Blacklisters: Leeds Library

Recently there was a study that looked into the idea of three minute intense daily exercise, which apparently could keep you fitter than slogging it out in the gym, and by the looks of it the Blacklisters were using this technique during each one of their songs in their performance in the Library tonight.

The energy radiated off of the Leeds band, in fits and bursts the band would push themselves, the songs and their vocals as far as they possibly could.  Faces were shaken at warp speed and G force was demonstrated all over lead singer Billy’s face.  Shaking his head from side to side, and still managing to hold together the songs, was more than an achievement.

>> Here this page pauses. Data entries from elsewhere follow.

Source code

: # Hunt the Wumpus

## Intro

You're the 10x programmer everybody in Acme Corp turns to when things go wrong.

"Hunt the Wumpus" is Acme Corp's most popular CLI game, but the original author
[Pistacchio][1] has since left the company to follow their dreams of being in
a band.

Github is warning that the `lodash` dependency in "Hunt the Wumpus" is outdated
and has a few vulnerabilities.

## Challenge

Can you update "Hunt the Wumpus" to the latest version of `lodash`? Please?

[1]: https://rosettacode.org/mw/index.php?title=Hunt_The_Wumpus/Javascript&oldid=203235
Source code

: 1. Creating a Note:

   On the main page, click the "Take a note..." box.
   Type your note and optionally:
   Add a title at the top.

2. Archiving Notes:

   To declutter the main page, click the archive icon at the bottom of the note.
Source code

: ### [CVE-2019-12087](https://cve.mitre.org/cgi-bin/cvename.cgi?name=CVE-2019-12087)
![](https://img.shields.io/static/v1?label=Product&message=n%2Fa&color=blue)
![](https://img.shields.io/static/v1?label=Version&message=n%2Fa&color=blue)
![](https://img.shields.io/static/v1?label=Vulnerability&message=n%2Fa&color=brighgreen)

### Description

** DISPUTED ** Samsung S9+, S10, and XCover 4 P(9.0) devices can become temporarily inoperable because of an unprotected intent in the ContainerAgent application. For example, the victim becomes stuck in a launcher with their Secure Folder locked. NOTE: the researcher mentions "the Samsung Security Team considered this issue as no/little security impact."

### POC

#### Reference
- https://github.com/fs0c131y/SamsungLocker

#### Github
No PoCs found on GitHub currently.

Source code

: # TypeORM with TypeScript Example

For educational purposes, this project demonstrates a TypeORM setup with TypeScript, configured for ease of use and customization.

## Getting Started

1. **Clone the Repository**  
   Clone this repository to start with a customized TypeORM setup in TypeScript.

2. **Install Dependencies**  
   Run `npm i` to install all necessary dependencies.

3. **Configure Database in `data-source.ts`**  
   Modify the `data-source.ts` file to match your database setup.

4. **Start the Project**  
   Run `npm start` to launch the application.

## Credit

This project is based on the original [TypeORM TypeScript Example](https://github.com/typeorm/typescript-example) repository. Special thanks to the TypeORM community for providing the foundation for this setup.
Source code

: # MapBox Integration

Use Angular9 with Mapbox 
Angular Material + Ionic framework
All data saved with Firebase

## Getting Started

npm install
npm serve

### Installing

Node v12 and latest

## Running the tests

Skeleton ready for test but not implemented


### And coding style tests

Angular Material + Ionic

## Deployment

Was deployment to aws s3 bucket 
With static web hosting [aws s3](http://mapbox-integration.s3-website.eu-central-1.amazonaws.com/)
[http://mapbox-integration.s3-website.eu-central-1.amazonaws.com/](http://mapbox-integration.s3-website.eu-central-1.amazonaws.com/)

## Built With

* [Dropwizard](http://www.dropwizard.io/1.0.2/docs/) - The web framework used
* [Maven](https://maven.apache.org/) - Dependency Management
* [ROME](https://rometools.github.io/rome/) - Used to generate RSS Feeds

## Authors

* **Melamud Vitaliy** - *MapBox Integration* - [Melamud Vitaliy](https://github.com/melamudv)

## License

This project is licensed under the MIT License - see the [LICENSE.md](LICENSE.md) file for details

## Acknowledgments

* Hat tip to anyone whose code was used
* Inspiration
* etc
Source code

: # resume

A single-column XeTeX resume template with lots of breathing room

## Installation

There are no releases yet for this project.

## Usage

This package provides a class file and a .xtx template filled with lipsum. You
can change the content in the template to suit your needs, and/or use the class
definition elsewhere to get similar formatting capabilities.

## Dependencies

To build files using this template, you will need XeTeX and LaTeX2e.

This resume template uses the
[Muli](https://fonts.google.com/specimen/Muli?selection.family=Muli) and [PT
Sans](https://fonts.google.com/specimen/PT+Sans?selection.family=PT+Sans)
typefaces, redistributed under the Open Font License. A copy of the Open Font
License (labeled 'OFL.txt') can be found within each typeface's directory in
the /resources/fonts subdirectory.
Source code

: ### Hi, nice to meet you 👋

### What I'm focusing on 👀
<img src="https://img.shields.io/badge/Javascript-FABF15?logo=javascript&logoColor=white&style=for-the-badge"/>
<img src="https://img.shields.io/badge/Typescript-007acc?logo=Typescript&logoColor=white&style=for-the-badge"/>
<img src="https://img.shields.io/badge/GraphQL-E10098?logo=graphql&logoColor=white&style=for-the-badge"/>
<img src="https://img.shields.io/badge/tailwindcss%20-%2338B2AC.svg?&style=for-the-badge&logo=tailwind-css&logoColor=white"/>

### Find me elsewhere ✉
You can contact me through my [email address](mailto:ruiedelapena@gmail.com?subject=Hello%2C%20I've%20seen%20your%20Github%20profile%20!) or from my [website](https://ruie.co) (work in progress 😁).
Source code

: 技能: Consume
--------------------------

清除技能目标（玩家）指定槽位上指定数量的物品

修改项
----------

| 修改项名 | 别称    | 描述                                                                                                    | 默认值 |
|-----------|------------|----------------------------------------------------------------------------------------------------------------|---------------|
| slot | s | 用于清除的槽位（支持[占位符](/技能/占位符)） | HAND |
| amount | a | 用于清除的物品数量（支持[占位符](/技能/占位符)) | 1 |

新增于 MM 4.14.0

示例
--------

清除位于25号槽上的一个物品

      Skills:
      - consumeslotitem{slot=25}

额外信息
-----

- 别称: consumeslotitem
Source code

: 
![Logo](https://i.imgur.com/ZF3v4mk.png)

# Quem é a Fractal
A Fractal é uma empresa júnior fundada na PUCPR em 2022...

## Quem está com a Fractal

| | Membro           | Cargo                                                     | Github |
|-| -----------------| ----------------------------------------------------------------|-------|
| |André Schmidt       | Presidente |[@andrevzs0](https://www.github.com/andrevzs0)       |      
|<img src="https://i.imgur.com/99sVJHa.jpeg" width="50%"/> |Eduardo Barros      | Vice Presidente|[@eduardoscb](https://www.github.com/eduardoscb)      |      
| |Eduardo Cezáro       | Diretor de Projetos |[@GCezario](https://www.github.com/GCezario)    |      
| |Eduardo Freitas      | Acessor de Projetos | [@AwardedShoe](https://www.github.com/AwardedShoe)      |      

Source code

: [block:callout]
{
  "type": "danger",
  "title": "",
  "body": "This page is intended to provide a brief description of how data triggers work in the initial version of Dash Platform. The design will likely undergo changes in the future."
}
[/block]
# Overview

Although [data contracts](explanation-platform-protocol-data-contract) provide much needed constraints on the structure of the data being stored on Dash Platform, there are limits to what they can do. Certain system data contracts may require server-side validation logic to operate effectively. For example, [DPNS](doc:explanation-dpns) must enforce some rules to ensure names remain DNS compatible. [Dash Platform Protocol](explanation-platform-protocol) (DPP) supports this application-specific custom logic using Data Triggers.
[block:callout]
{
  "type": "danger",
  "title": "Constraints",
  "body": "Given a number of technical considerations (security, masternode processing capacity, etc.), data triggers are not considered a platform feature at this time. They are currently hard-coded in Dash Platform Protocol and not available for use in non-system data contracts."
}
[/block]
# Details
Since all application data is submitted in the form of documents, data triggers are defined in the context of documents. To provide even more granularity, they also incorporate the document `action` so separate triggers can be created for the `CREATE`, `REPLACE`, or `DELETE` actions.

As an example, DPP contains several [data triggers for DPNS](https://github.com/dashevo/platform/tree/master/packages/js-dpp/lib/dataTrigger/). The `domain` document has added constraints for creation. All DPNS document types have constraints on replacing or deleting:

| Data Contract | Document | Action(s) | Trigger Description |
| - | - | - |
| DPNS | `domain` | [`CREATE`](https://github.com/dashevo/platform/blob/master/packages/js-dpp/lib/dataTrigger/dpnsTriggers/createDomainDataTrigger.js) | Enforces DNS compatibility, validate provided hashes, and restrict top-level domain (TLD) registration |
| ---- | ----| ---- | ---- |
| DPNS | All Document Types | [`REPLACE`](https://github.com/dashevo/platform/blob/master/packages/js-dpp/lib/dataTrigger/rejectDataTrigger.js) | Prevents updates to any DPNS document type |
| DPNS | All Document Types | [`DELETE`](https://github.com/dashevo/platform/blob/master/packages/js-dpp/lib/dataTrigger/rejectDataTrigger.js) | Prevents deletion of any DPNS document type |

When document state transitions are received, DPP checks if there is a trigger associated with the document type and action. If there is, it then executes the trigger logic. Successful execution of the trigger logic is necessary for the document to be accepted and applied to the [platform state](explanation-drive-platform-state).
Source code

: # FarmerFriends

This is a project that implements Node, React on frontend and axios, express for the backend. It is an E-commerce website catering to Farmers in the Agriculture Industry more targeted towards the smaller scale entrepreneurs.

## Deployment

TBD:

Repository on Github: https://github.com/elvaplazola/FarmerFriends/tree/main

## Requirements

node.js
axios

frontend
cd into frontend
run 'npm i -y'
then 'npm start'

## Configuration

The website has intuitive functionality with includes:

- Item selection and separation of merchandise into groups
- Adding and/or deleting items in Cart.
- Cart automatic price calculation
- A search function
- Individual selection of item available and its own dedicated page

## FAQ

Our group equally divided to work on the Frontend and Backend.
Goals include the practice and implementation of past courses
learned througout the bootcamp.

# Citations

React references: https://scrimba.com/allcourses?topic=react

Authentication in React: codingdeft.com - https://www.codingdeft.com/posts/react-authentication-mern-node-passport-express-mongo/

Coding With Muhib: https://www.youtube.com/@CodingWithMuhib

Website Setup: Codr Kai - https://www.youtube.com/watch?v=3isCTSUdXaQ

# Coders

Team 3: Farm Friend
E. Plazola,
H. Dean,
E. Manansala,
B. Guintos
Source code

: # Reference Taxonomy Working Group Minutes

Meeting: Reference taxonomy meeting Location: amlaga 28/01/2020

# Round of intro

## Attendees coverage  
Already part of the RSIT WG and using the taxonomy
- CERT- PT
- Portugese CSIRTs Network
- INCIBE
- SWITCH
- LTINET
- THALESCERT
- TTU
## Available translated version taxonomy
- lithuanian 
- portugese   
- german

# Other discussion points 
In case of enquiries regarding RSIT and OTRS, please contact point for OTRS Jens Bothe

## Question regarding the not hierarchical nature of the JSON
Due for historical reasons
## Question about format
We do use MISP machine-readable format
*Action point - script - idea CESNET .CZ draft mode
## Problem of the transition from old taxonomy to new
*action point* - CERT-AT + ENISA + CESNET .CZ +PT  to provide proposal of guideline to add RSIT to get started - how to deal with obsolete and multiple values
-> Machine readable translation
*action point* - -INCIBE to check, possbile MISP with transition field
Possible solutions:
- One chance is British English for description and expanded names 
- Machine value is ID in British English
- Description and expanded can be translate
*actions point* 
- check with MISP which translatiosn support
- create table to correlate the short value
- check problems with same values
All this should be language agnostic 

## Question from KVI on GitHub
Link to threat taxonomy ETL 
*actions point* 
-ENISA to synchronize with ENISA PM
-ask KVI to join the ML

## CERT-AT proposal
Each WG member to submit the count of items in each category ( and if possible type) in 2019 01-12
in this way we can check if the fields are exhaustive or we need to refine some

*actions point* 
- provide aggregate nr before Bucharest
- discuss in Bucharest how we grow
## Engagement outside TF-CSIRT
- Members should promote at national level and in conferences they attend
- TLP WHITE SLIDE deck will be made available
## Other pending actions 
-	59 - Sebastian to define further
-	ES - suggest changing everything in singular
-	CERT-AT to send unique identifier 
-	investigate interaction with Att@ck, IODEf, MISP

Previous to the set the band harmonised, through laughter, but as the screams was thrown out of Billy Mason, the surprising thing was that they were in tune, and instead of just screaming they appeared more like notes.

Fans were treated like friends, questions were frequently dealt to the audience and the band seemed to genuinely want to hear the responses.  The laughs weren’t in short supply, and with song titles including, ‘Ask yourself a question if the answer is go f*** yourself’ you can tell that they don’t take themselves too seriously.

Each song was followed by an anecdote about the next song or a little snap shot of their lives.  Stories included the latest phone fad “Draw Something”, where the band revealed that they had been communicating through drawings of Wu Tang Clan and mustard, everyone looked at each other in predictable cliché belief, which said “oh, I do that too”, and restrained themselves from picking up the phone and drawing yet another picture of Pitbull or a sandwich.

The crowd response seemed nervous, and the rapport didn’t appear too quickly, they started by awkwardly shuffling their feet a little way back from the stage, before venturing closer and eventually heavily nodding their heads.

Their unapologetic sound was well choreographed; music was jagged, harsh and sharp.

The band thrived on the set and it was surprising that the performance was their last one on tour, as they were so full of vitality.

The best songs were the thirst quenching ‘Swords’, where Mason repeatedly launched the microphone to his chest in a stab fashion, and the tangled ”Club foot by Kasabian”.   The set was surprisingly neat as the boys swilled more and more beverages the quality didn’t waver, and the audience’s enjoyment rose.  The violent vocals of the band were a conflict to the Blacklisters behind the instruments, as Billy emulated a children’s television presenter as he waved and told everyone in his strong Yorkshire tone, “I’ve had a lovely time”.

If you had thought that the only successful hardcore band to come out of Leeds in the last couple of years were Pulled Apart by Horses, then you need to get Blacklisters on your radar.